At the same time, Poles and Ukrainians share a lot. They share experiences of Soviet occupation and German occupation. They share the experience of being caught between Hitler and Stalin and being passed back and forth between them. Their languages are mutually intelligible. The relationship is enormously complicated—as most relationships of any significance are.
Mesopotamia is your final recommendation. Tell us about this book by…
Serhiy Zhadan. He’s a brilliant writer, a poet, novelist, and the lead singer of the ska band Sobaky v Kosmosi (Dogs in Outer Space.)
Mesopotamia is Zhadan’s most recent book to appear in English. It’s a novel composed of different stories, mostly prose with some poetry as well. The stories are set in Kharkiv, a city in eastern Ukraine where Zhadan, who is himself from the Donbas, now lives. It was unclear in spring of 2014 whether there was going to be a separatist rebellion in Kharkiv, whether it was also going to become part of the territory ensconced in war.
What do we learn about Ukraine by reading Mesopotamia?

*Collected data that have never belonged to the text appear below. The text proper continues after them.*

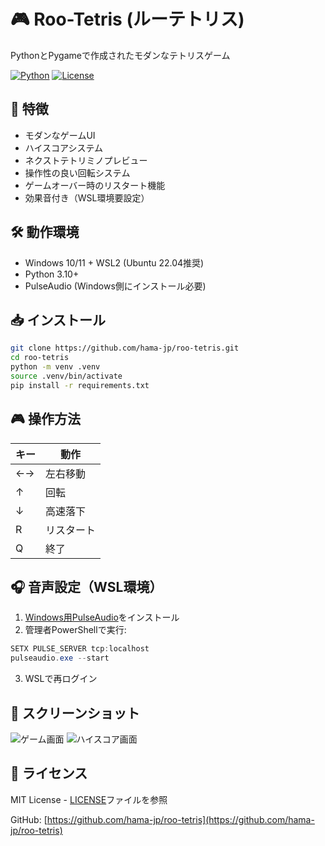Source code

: # 🎮 Roo-Tetris (ルーテトリス)

PythonとPygameで作成されたモダンなテトリスゲーム

[![Python](https://img.shields.io/badge/Python-3.10%2B-blue.svg)](https://python.org)
[![License](https://img.shields.io/badge/License-MIT-green.svg)](LICENSE)

## 🚀 特徴
- モダンなゲームUI
- ハイスコアシステム
- ネクストテトリミノプレビュー
- 操作性の良い回転システム
- ゲームオーバー時のリスタート機能
- 効果音付き（WSL環境要設定）

## 🛠 動作環境
- Windows 10/11 + WSL2 (Ubuntu 22.04推奨)
- Python 3.10+
- PulseAudio (Windows側にインストール必要)

## 📥 インストール
```bash
git clone https://github.com/hama-jp/roo-tetris.git
cd roo-tetris
python -m venv .venv
source .venv/bin/activate
pip install -r requirements.txt
```

## 🎮 操作方法
| キー | 動作 |
|------|------|
| ←→   | 左右移動 |
| ↑    | 回転 |
| ↓    | 高速落下 |
| R    | リスタート |
| Q    | 終了 |

## 🎧 音声設定（WSL環境）
1. [Windows用PulseAudio](https://www.freedesktop.org/wiki/Software/PulseAudio/Ports/Windows/)をインストール
2. 管理者PowerShellで実行:
```powershell
SETX PULSE_SERVER tcp:localhost
pulseaudio.exe --start
```
3. WSLで再ログイン

## 📸 スクリーンショット
![ゲーム画面](/screenshots/gameplay.png)
![ハイスコア画面](/screenshots/highscore.png)

## 📜 ライセンス
MIT License - [LICENSE](LICENSE)ファイルを参照

GitHub: [https://github.com/hama-jp/roo-tetris](https://github.com/hama-jp/roo-tetris)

Serhiy Zhadan is really a genius at drawing the reader into the inner lives of these characters in post-industrial, post-Soviet places. His literary influences are ones that American readers will understand: the Beat poets, Kerouac and Burroughs, magical realism. Despite the fact that he’s writing about people in a radically different time and place, it’s somehow very easily relatable. He has an uncanny ear for dialogue. And he evokes a deep love utterly devoid of sentimentality for these people about whom we have long known nothing.
Your account of the Ukrainian Revolution differs from earlier accounts and not just by putting a human face on historical events. What did you seek to add with your work?

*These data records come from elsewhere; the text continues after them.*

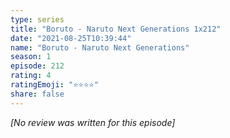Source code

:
 ```yaml
---
type: series
title: "Boruto - Naruto Next Generations 1x212"
date: "2021-08-25T10:39:44"
name: "Boruto - Naruto Next Generations"
season: 1
episode: 212
rating: 4
ratingEmoji: "⭐️⭐️⭐️⭐️"
share: false
---
```


*[No review was written for this episode]*
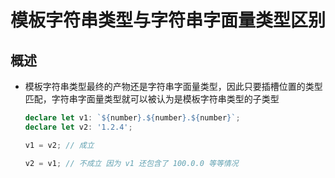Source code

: # 模板字符串类型与字符串字面量类型区别

## 概述

  - 模板字符串类型最终的产物还是字符串字面量类型，因此只要插槽位置的类型匹配，字符串字面量类型就可以被认为是模板字符串类型的子类型

    ```ts
    declare let v1: `${number}.${number}.${number}`;
    declare let v2: '1.2.4';

    v1 = v2; // 成立

    v2 = v1; // 不成立 因为 v1 还包含了 100.0.0 等等情况
    ```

I wanted to capture the revolution as lived experience. The commentary on the Ukrainian Revolution was largely being written, understandably, by political scientists and policy people who are used to writing about events as they occur, reflecting on their impact on geopolitics.
This book offers no policy prescriptions. It does not say we should put sanctions on x but not on y. It tries to put human faces on historical actors, to capture the subjective experiences of participants, to help us understand what pushes people to risk their lives, to make decisions that a few months earlier they never could have imagined themselves making.

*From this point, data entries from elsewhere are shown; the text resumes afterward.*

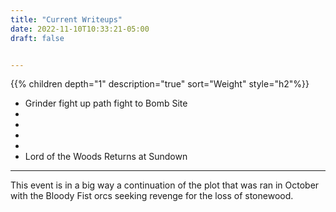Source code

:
 ```yaml
---
title: "Current Writeups"
date: 2022-11-10T10:33:21-05:00
draft: false


---
```


{{% children depth="1" description="true"  sort="Weight" style="h2"%}}

- Grinder fight up path fight to Bomb Site
- 
- 
- 
- 
- Lord of the Woods Returns at Sundown

---

This event is in a big way a continuation of the plot that was ran in October with the Bloody Fist orcs seeking revenge for the loss of stonewood.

And just to preview, what did you learn about the ecstasy and tragedy of revolution?
You learn about the human capacity for solidarity—even though this solidarity is fragile, precarious, and almost always short-lived. Nonetheless, the Maidan is testimony to that human capacity we rarely suspect we possess.
Revolutions also reveal aspects of temporality. During the Maidan, people began to lose track of time, the distinction between day and night blurred. What does it mean that the human experience of time changes? The present has always been a problem for philosophers: how can we capture the present, which seems to have no duration? As soon as you try to grab it, it has already passed.
Jean Paul Sartre describes the present as a border between the en-soi (the “in-itself”) and the pour-soi (the “for-itself”) by which he means a border between what has been, what has happened, who you have been up to that moment, that is, what is inert, cannot be changed—and the possibility of going beyond what has been, and who you have been, the possibility of something new. That border—the present—is with us every moment, but we generally do not notice it. We’re not conscious of crossing that border from the realm of facticity into the realm of transcendence. Revolutions illuminate that border.
So revolution, like Ukraine, is a borderland?
Yes. It is what in German is called a “Grenzerfahrung“—literally a “border experience.”